Your task
The reply should be one number: how many lines of the data below contain "decisiontable".

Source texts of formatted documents

==================================================

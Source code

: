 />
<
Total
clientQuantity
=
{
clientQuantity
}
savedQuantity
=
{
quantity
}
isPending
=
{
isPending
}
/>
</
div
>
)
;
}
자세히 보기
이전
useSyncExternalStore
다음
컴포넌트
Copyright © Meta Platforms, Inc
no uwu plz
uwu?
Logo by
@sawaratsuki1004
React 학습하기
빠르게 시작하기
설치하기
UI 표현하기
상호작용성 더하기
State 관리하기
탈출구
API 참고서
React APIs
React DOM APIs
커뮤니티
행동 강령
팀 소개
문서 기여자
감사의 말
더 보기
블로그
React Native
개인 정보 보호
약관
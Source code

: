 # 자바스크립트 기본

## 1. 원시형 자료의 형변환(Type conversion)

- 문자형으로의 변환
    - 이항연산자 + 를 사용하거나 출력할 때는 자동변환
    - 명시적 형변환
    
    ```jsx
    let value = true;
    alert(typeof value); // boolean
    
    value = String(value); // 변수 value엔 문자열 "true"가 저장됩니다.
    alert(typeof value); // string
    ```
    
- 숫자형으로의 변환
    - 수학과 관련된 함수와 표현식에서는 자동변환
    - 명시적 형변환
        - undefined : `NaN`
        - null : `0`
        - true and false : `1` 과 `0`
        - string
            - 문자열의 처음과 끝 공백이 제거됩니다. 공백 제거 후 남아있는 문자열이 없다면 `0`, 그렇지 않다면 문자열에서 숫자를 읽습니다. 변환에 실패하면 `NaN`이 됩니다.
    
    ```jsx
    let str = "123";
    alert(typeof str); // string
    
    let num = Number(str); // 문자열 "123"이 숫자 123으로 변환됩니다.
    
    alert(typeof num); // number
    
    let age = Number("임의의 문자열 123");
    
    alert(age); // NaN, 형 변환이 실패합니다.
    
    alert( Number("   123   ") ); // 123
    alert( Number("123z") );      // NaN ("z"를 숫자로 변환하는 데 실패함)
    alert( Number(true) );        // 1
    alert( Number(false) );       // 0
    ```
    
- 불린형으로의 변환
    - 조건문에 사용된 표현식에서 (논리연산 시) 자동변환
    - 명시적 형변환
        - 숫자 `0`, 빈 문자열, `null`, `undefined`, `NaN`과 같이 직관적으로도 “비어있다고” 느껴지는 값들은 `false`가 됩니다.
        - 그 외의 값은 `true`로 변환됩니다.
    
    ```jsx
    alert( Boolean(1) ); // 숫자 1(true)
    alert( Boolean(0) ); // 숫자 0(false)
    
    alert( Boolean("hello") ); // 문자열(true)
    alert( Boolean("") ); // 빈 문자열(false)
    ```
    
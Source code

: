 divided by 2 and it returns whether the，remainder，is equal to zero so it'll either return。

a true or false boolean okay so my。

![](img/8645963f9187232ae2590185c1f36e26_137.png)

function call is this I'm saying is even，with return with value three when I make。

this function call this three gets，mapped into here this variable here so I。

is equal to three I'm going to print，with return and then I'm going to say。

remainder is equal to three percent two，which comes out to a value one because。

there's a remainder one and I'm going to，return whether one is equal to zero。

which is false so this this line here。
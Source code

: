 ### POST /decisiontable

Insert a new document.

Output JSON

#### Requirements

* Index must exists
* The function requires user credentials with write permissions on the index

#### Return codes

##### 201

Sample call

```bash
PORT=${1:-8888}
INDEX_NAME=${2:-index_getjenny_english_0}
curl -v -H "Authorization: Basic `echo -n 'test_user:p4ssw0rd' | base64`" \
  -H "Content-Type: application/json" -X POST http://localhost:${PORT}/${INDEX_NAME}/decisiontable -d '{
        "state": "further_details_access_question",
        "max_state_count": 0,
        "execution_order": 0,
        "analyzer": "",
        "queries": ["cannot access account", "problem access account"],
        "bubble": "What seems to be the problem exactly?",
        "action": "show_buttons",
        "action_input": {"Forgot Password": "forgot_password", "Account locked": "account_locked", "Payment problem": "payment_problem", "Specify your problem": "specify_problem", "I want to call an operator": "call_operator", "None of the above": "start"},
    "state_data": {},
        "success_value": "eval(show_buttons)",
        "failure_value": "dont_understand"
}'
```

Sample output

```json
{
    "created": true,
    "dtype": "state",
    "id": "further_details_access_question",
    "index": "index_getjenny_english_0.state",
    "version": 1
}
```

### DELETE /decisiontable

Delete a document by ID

==================================================

The answer
3